**** Excerpted records
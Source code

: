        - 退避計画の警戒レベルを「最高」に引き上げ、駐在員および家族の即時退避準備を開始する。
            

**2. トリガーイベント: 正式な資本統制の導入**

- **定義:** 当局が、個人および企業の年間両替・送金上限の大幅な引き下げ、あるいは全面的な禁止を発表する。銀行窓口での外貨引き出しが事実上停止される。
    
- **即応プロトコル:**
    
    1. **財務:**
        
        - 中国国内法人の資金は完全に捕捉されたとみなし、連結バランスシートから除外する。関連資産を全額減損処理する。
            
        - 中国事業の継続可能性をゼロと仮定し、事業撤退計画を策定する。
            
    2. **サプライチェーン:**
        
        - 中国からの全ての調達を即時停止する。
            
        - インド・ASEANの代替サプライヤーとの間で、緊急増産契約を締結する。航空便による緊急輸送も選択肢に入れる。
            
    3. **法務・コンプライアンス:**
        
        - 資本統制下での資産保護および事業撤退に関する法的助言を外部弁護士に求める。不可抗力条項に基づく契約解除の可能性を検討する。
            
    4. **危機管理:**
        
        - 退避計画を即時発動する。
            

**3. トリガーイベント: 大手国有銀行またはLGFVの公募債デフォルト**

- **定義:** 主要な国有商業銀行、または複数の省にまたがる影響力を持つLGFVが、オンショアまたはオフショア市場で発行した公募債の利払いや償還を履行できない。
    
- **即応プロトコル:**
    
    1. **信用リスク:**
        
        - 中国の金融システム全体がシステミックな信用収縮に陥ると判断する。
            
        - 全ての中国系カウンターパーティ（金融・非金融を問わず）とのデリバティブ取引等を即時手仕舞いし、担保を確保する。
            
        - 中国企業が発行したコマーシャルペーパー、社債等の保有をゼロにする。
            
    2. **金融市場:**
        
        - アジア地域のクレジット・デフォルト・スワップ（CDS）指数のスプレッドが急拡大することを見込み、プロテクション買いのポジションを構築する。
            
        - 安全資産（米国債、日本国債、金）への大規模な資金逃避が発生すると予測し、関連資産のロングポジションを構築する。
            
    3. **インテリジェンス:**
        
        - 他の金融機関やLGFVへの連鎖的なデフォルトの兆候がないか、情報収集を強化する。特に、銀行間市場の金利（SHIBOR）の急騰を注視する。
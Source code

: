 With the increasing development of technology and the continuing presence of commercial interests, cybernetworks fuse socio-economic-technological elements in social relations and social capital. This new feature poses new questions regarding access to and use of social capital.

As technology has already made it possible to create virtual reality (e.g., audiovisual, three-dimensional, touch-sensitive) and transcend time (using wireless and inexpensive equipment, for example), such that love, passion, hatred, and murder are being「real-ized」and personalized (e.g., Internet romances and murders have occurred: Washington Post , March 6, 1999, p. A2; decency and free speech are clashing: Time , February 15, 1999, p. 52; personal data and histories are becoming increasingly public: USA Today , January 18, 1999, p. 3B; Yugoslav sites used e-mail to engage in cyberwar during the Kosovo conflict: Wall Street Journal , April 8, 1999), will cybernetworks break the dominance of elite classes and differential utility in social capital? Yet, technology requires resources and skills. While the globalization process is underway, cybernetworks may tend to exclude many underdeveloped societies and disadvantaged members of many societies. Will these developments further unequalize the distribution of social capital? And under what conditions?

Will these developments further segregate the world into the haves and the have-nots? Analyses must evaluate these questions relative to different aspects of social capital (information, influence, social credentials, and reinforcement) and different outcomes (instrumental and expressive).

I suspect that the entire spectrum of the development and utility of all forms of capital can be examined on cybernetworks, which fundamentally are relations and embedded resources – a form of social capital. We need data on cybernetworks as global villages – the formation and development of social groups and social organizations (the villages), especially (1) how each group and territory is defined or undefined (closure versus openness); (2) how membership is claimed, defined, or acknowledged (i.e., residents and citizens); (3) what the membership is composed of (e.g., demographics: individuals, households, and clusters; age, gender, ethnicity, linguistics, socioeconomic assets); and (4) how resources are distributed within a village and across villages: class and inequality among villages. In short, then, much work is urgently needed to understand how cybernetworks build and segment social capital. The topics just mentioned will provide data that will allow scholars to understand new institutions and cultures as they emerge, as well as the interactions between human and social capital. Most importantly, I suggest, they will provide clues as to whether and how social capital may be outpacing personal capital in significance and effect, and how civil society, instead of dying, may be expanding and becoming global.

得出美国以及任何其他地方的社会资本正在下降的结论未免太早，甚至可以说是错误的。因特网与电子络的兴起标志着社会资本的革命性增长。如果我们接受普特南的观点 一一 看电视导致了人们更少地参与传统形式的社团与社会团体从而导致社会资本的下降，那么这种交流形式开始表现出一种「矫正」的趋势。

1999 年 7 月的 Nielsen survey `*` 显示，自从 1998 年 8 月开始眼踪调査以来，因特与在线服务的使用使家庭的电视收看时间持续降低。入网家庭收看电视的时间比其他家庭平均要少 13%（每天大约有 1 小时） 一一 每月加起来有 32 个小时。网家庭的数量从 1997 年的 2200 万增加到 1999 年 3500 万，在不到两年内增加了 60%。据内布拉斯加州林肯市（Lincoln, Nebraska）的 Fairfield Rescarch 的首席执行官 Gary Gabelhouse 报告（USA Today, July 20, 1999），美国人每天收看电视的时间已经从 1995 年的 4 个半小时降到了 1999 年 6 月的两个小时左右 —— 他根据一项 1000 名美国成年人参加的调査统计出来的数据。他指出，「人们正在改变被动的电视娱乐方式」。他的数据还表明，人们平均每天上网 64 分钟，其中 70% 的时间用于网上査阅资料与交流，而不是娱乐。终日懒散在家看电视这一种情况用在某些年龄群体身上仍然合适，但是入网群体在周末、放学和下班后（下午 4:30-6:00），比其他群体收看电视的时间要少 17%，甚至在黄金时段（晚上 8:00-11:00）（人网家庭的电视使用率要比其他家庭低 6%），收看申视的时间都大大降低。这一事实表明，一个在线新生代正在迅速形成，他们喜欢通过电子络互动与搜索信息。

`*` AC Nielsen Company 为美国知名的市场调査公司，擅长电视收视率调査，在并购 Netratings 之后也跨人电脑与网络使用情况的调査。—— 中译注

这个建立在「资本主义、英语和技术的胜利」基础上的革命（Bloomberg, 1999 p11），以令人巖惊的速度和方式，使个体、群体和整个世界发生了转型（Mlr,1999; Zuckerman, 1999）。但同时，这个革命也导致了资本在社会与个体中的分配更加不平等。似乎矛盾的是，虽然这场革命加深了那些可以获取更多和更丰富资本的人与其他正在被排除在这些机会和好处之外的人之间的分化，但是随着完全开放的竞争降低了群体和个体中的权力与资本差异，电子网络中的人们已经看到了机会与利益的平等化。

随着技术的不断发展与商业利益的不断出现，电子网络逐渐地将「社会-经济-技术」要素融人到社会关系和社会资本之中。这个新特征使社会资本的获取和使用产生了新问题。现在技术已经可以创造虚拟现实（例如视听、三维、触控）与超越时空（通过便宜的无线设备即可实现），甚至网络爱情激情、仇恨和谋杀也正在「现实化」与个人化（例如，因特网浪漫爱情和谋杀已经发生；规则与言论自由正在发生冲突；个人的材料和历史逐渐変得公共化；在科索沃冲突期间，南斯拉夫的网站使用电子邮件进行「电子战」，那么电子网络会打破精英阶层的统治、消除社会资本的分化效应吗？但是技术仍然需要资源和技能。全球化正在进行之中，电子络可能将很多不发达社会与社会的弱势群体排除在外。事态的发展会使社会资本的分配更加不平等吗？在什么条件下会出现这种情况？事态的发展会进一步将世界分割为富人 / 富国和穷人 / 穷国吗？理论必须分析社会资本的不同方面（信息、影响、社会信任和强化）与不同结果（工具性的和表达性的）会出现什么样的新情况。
********
● What is required
Copy out each line in the preceding records that contains "トリガーイベント".

● Problem solution
**2. トリガーイベント: 正式な資本統制の導入**
**3. トリガーイベント: 大手国有銀行またはLGFVの公募債デフォルト**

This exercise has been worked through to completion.